Quant aux risques, M. Maglaras estime que, malgré l’exemple de Knight, la probabilité d’erreur est moindre qu’avant l’avènement de l’électronique.

Il souligne également qu’il existe maintenant, au sein des firmes utilisant ces algorithmes et au niveau des plateformes d’échange, des coupe-circuits capables d’empêcher un dérapage à grande échelle. “Parfois, cela prend quelques millièmes de seconde, parfois quelques minutes”, comme pour Knight.

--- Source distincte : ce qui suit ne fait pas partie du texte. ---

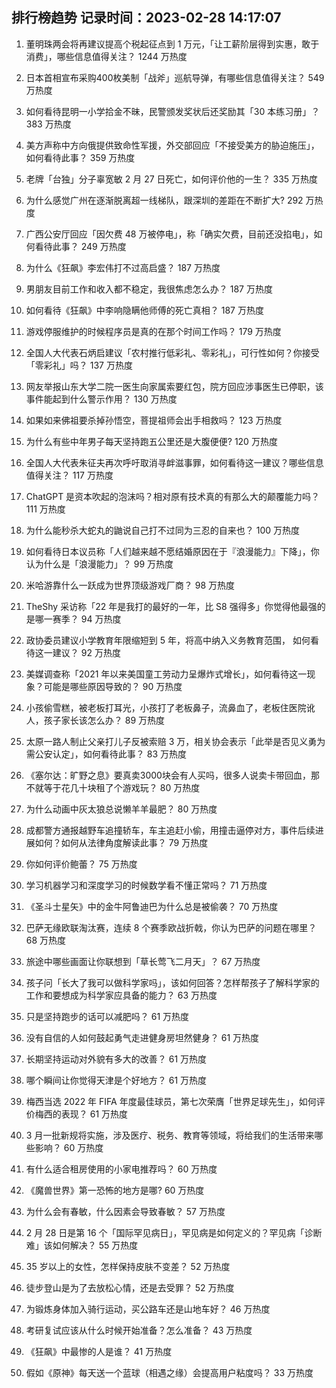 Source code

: 
## 排行榜趋势 记录时间：2023-02-28 14:17:07
  
  1. 董明珠两会将再建议提高个税起征点到 1 万元，「让工薪阶层得到实惠，敢于消费」，哪些信息值得关注？ 1244 万热度
    
  2. 日本首相宣布采购400枚美制「战斧」巡航导弹，有哪些信息值得关注？ 549 万热度
    
  3. 如何看待昆明一小学拾金不昧，民警颁发奖状后还奖励其「30 本练习册」？ 383 万热度
    
  4. 美方声称中方向俄提供致命性军援，外交部回应「不接受美方的胁迫施压」，如何看待此事？ 359 万热度
    
  5. 老牌「台独」分子辜宽敏   2 月 27 日死亡，如何评价他的一生？ 335 万热度
    
  6. 为什么感觉广州在逐渐脱离超一线梯队，跟深圳的差距在不断扩大? 292 万热度
    
  7. 广西公安厅回应「因欠费 48 万被停电」，称「确实欠费，目前还没掐电」，如何看待此事？ 249 万热度
    
  8. 为什么《狂飙》李宏伟打不过高启盛？ 187 万热度
    
  9. 男朋友目前工作和收入都不稳定，我很焦虑怎么办？ 187 万热度
    
  10. 如何看待《狂飙》中李响隐瞒他师傅的死亡真相？ 187 万热度
    
  11. 游戏停服维护的时候程序员是真的在那个时间工作吗？ 179 万热度
    
  12. 全国人大代表石炳启建议「农村推行低彩礼、零彩礼」，可行性如何？你接受「零彩礼」吗？ 137 万热度
    
  13. 网友举报山东大学二院一医生向家属索要红包，院方回应涉事医生已停职，该事件能起到什么警示作用？ 130 万热度
    
  14. 如果如来佛祖要杀掉孙悟空，菩提祖师会出手相救吗？ 123 万热度
    
  15. 为什么有些中年男子每天坚持跑五公里还是大腹便便? 120 万热度
    
  16. 全国人大代表朱征夫再次呼吁取消寻衅滋事罪，如何看待这一建议？哪些信息值得关注？ 117 万热度
    
  17. ChatGPT 是资本吹起的泡沫吗？相对原有技术真的有那么大的颠覆能力吗？ 111 万热度
    
  18. 为什么能秒杀大蛇丸的鼬说自己打不过同为三忍的自来也？ 100 万热度
    
  19. 如何看待日本议员称「人们越来越不愿结婚原因在于『浪漫能力』下降」，你认为什么是「浪漫能力」？ 99 万热度
    
  20. 米哈游靠什么一跃成为世界顶级游戏厂商？ 98 万热度
    
  21. TheShy 采访称「22 年是我打的最好的一年，比 S8 强得多」你觉得他最强的是哪一赛季？ 94 万热度
    
  22. 政协委员建议小学教育年限缩短到 5 年，将高中纳入义务教育范围， 如何看待这一建议？ 92 万热度
    
  23. 美媒调查称「2021 年以来美国童工劳动力呈爆炸式增长」，如何看待这一现象？可能是哪些原因导致的？ 90 万热度
    
  24. 小孩偷雪糕，被老板打耳光，小孩打了老板鼻子，流鼻血了，老板住医院讹人，孩子家长该怎么办？ 89 万热度
    
  25. 太原一路人制止父亲打儿子反被索赔 3 万，相关协会表示「此举是否见义勇为需公安认定」，如何看待此事？ 83 万热度
    
  26. 《塞尔达：旷野之息》要真卖3000块会有人买吗，很多人说卖卡带回血，那不就等于花几十块租了个游戏玩？ 80 万热度
    
  27. 为什么动画中灰太狼总说懒羊羊最肥？ 80 万热度
    
  28. 成都警方通报越野车追撞轿车，车主追赶小偷，用撞击逼停对方，事件后续进展如何？如何从法律角度解读此事？ 79 万热度
    
  29. 你如何评价鲍蕾？ 75 万热度
    
  30. 学习机器学习和深度学习的时候数学看不懂正常吗？ 71 万热度
    
  31. 《圣斗士星矢》中的金牛阿鲁迪巴为什么总是被偷袭？ 70 万热度
    
  32. 巴萨无缘欧联淘汰赛，连续 8 个赛季欧战折戟，你认为巴萨的问题在哪里？ 68 万热度
    
  33. 旅途中哪些画面让你联想到「草长莺飞二月天」？ 67 万热度
    
  34. 孩子问「长大了我可以做科学家吗」，该如何回答？怎样帮孩子了解科学家的工作和要想成为科学家应具备的能力？ 63 万热度
    
  35. 只是坚持跑步的话可以减肥吗？ 61 万热度
    
  36. 没有自信的人如何鼓起勇气走进健身房坦然健身？ 61 万热度
    
  37. 长期坚持运动对外貌有多大的改善？ 61 万热度
    
  38. 哪个瞬间让你觉得天津是个好地方？ 61 万热度
    
  39. 梅西当选 2022 年 FIFA 年度最佳球员，第七次荣膺「世界足球先生」，如何评价梅西的表现？ 61 万热度
    
  40. 3 月一批新规将实施，涉及医疗、税务、教育等领域，将给我们的生活带来哪些影响？ 60 万热度
    
  41. 有什么适合租房使用的小家电推荐吗？ 60 万热度
    
  42. 《魔兽世界》第一恐怖的地方是哪? 60 万热度
    
  43. 为什么会有春敏，什么因素会导致春敏？ 57 万热度
    
  44. 2 月 28 日是第 16 个「国际罕见病日」，罕见病是如何定义的？罕见病「诊断难」该如何解决？ 55 万热度
    
  45. 35 岁以上的女性，怎样保持皮肤不变差？ 52 万热度
    
  46. 徒步登山是为了去放松心情，还是去受罪？ 52 万热度
    
  47. 为锻炼身体加入骑行运动，买公路车还是山地车好？ 46 万热度
    
  48. 考研复试应该从什么时候开始准备？怎么准备？ 43 万热度
    
  49. 《狂飙》中最惨的人是谁？ 41 万热度
    
  50. 假如《原神》每天送一个蓝球（相遇之缘）会提高用户粘度吗？ 33 万热度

Pour autant, plusieurs publications universitaires récentes sont venues relativiser les avantages que procure le trading haute fréquence aux investisseurs.

Selon Pierre-Cyrille Hautcoeur, professeur à l’Ecole d’économie de Paris, l’amélioration des prix ne bénéficie qu’à une poignée d’intervenants, mais pas aux petits investisseurs.

Pour M. Hautcoeur, qui partage la préoccupation de Mary Schapiro, l’enjeu est de maintenir la confiance des investisseurs dans le marché, quelle que soit leur taille.

Or, l’épisode Knight, au même titre que celui du “Flash Crash” qui avait vu l’indice Dow Jones s’effondrer de près de 1.000 points en quelques minutes le 6 mai 2010, à la suite d’un ordre mal formulé, pose question. “A certains égards, on a l’impression que la fiabilité est moindre”, observe-t-il.

Mme Schapiro a indiqué avoir demandé à ses collaborateurs de lui faire rapidement des propositions concrètes sur le sujet.